### Work to be completed
The following data is to be repeated exactly, its pictures excluded.

### Data to use
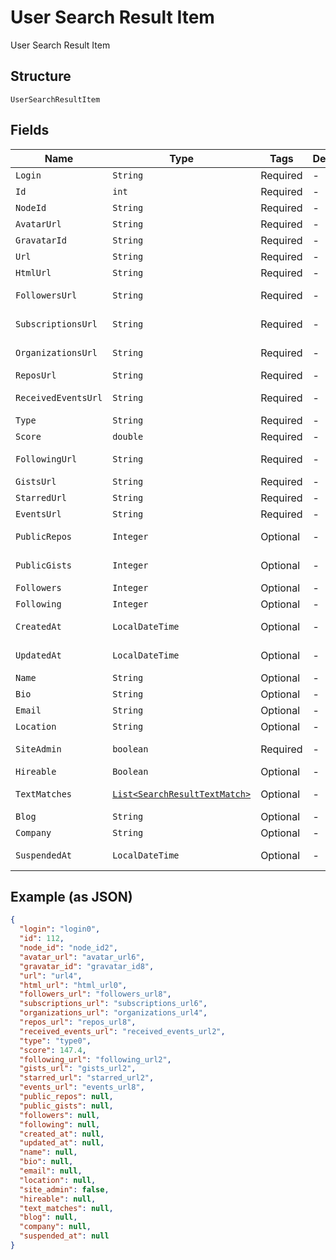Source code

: 
# User Search Result Item

User Search Result Item

## Structure

`UserSearchResultItem`

## Fields

| Name | Type | Tags | Description | Getter | Setter |
|  --- | --- | --- | --- | --- | --- |
| `Login` | `String` | Required | - | String getLogin() | setLogin(String login) |
| `Id` | `int` | Required | - | int getId() | setId(int id) |
| `NodeId` | `String` | Required | - | String getNodeId() | setNodeId(String nodeId) |
| `AvatarUrl` | `String` | Required | - | String getAvatarUrl() | setAvatarUrl(String avatarUrl) |
| `GravatarId` | `String` | Required | - | String getGravatarId() | setGravatarId(String gravatarId) |
| `Url` | `String` | Required | - | String getUrl() | setUrl(String url) |
| `HtmlUrl` | `String` | Required | - | String getHtmlUrl() | setHtmlUrl(String htmlUrl) |
| `FollowersUrl` | `String` | Required | - | String getFollowersUrl() | setFollowersUrl(String followersUrl) |
| `SubscriptionsUrl` | `String` | Required | - | String getSubscriptionsUrl() | setSubscriptionsUrl(String subscriptionsUrl) |
| `OrganizationsUrl` | `String` | Required | - | String getOrganizationsUrl() | setOrganizationsUrl(String organizationsUrl) |
| `ReposUrl` | `String` | Required | - | String getReposUrl() | setReposUrl(String reposUrl) |
| `ReceivedEventsUrl` | `String` | Required | - | String getReceivedEventsUrl() | setReceivedEventsUrl(String receivedEventsUrl) |
| `Type` | `String` | Required | - | String getType() | setType(String type) |
| `Score` | `double` | Required | - | double getScore() | setScore(double score) |
| `FollowingUrl` | `String` | Required | - | String getFollowingUrl() | setFollowingUrl(String followingUrl) |
| `GistsUrl` | `String` | Required | - | String getGistsUrl() | setGistsUrl(String gistsUrl) |
| `StarredUrl` | `String` | Required | - | String getStarredUrl() | setStarredUrl(String starredUrl) |
| `EventsUrl` | `String` | Required | - | String getEventsUrl() | setEventsUrl(String eventsUrl) |
| `PublicRepos` | `Integer` | Optional | - | Integer getPublicRepos() | setPublicRepos(Integer publicRepos) |
| `PublicGists` | `Integer` | Optional | - | Integer getPublicGists() | setPublicGists(Integer publicGists) |
| `Followers` | `Integer` | Optional | - | Integer getFollowers() | setFollowers(Integer followers) |
| `Following` | `Integer` | Optional | - | Integer getFollowing() | setFollowing(Integer following) |
| `CreatedAt` | `LocalDateTime` | Optional | - | LocalDateTime getCreatedAt() | setCreatedAt(LocalDateTime createdAt) |
| `UpdatedAt` | `LocalDateTime` | Optional | - | LocalDateTime getUpdatedAt() | setUpdatedAt(LocalDateTime updatedAt) |
| `Name` | `String` | Optional | - | String getName() | setName(String name) |
| `Bio` | `String` | Optional | - | String getBio() | setBio(String bio) |
| `Email` | `String` | Optional | - | String getEmail() | setEmail(String email) |
| `Location` | `String` | Optional | - | String getLocation() | setLocation(String location) |
| `SiteAdmin` | `boolean` | Required | - | boolean getSiteAdmin() | setSiteAdmin(boolean siteAdmin) |
| `Hireable` | `Boolean` | Optional | - | Boolean getHireable() | setHireable(Boolean hireable) |
| `TextMatches` | [`List<SearchResultTextMatch>`](../../doc/models/search-result-text-match.md) | Optional | - | List<SearchResultTextMatch> getTextMatches() | setTextMatches(List<SearchResultTextMatch> textMatches) |
| `Blog` | `String` | Optional | - | String getBlog() | setBlog(String blog) |
| `Company` | `String` | Optional | - | String getCompany() | setCompany(String company) |
| `SuspendedAt` | `LocalDateTime` | Optional | - | LocalDateTime getSuspendedAt() | setSuspendedAt(LocalDateTime suspendedAt) |

## Example (as JSON)

```json
{
  "login": "login0",
  "id": 112,
  "node_id": "node_id2",
  "avatar_url": "avatar_url6",
  "gravatar_id": "gravatar_id8",
  "url": "url4",
  "html_url": "html_url0",
  "followers_url": "followers_url8",
  "subscriptions_url": "subscriptions_url6",
  "organizations_url": "organizations_url4",
  "repos_url": "repos_url8",
  "received_events_url": "received_events_url2",
  "type": "type0",
  "score": 147.4,
  "following_url": "following_url2",
  "gists_url": "gists_url2",
  "starred_url": "starred_url2",
  "events_url": "events_url8",
  "public_repos": null,
  "public_gists": null,
  "followers": null,
  "following": null,
  "created_at": null,
  "updated_at": null,
  "name": null,
  "bio": null,
  "email": null,
  "location": null,
  "site_admin": false,
  "hireable": null,
  "text_matches": null,
  "blog": null,
  "company": null,
  "suspended_at": null
}
```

### Completed exercise
Source code

: 
# User Search Result Item

User Search Result Item

## Structure

`UserSearchResultItem`

## Fields

| Name | Type | Tags | Description | Getter | Setter |
|  --- | --- | --- | --- | --- | --- |
| `Login` | `String` | Required | - | String getLogin() | setLogin(String login) |
| `Id` | `int` | Required | - | int getId() | setId(int id) |
| `NodeId` | `String` | Required | - | String getNodeId() | setNodeId(String nodeId) |
| `AvatarUrl` | `String` | Required | - | String getAvatarUrl() | setAvatarUrl(String avatarUrl) |
| `GravatarId` | `String` | Required | - | String getGravatarId() | setGravatarId(String gravatarId) |
| `Url` | `String` | Required | - | String getUrl() | setUrl(String url) |
| `HtmlUrl` | `String` | Required | - | String getHtmlUrl() | setHtmlUrl(String htmlUrl) |
| `FollowersUrl` | `String` | Required | - | String getFollowersUrl() | setFollowersUrl(String followersUrl) |
| `SubscriptionsUrl` | `String` | Required | - | String getSubscriptionsUrl() | setSubscriptionsUrl(String subscriptionsUrl) |
| `OrganizationsUrl` | `String` | Required | - | String getOrganizationsUrl() | setOrganizationsUrl(String organizationsUrl) |
| `ReposUrl` | `String` | Required | - | String getReposUrl() | setReposUrl(String reposUrl) |
| `ReceivedEventsUrl` | `String` | Required | - | String getReceivedEventsUrl() | setReceivedEventsUrl(String receivedEventsUrl) |
| `Type` | `String` | Required | - | String getType() | setType(String type) |
| `Score` | `double` | Required | - | double getScore() | setScore(double score) |
| `FollowingUrl` | `String` | Required | - | String getFollowingUrl() | setFollowingUrl(String followingUrl) |
| `GistsUrl` | `String` | Required | - | String getGistsUrl() | setGistsUrl(String gistsUrl) |
| `StarredUrl` | `String` | Required | - | String getStarredUrl() | setStarredUrl(String starredUrl) |
| `EventsUrl` | `String` | Required | - | String getEventsUrl() | setEventsUrl(String eventsUrl) |
| `PublicRepos` | `Integer` | Optional | - | Integer getPublicRepos() | setPublicRepos(Integer publicRepos) |
| `PublicGists` | `Integer` | Optional | - | Integer getPublicGists() | setPublicGists(Integer publicGists) |
| `Followers` | `Integer` | Optional | - | Integer getFollowers() | setFollowers(Integer followers) |
| `Following` | `Integer` | Optional | - | Integer getFollowing() | setFollowing(Integer following) |
| `CreatedAt` | `LocalDateTime` | Optional | - | LocalDateTime getCreatedAt() | setCreatedAt(LocalDateTime createdAt) |
| `UpdatedAt` | `LocalDateTime` | Optional | - | LocalDateTime getUpdatedAt() | setUpdatedAt(LocalDateTime updatedAt) |
| `Name` | `String` | Optional | - | String getName() | setName(String name) |
| `Bio` | `String` | Optional | - | String getBio() | setBio(String bio) |
| `Email` | `String` | Optional | - | String getEmail() | setEmail(String email) |
| `Location` | `String` | Optional | - | String getLocation() | setLocation(String location) |
| `SiteAdmin` | `boolean` | Required | - | boolean getSiteAdmin() | setSiteAdmin(boolean siteAdmin) |
| `Hireable` | `Boolean` | Optional | - | Boolean getHireable() | setHireable(Boolean hireable) |
| `TextMatches` | [`List<SearchResultTextMatch>`](../../doc/models/search-result-text-match.md) | Optional | - | List<SearchResultTextMatch> getTextMatches() | setTextMatches(List<SearchResultTextMatch> textMatches) |
| `Blog` | `String` | Optional | - | String getBlog() | setBlog(String blog) |
| `Company` | `String` | Optional | - | String getCompany() | setCompany(String company) |
| `SuspendedAt` | `LocalDateTime` | Optional | - | LocalDateTime getSuspendedAt() | setSuspendedAt(LocalDateTime suspendedAt) |

## Example (as JSON)

```json
{
  "login": "login0",
  "id": 112,
  "node_id": "node_id2",
  "avatar_url": "avatar_url6",
  "gravatar_id": "gravatar_id8",
  "url": "url4",
  "html_url": "html_url0",
  "followers_url": "followers_url8",
  "subscriptions_url": "subscriptions_url6",
  "organizations_url": "organizations_url4",
  "repos_url": "repos_url8",
  "received_events_url": "received_events_url2",
  "type": "type0",
  "score": 147.4,
  "following_url": "following_url2",
  "gists_url": "gists_url2",
  "starred_url": "starred_url2",
  "events_url": "events_url8",
  "public_repos": null,
  "public_gists": null,
  "followers": null,
  "following": null,
  "created_at": null,
  "updated_at": null,
  "name": null,
  "bio": null,
  "email": null,
  "location": null,
  "site_admin": false,
  "hireable": null,
  "text_matches": null,
  "blog": null,
  "company": null,
  "suspended_at": null
}
```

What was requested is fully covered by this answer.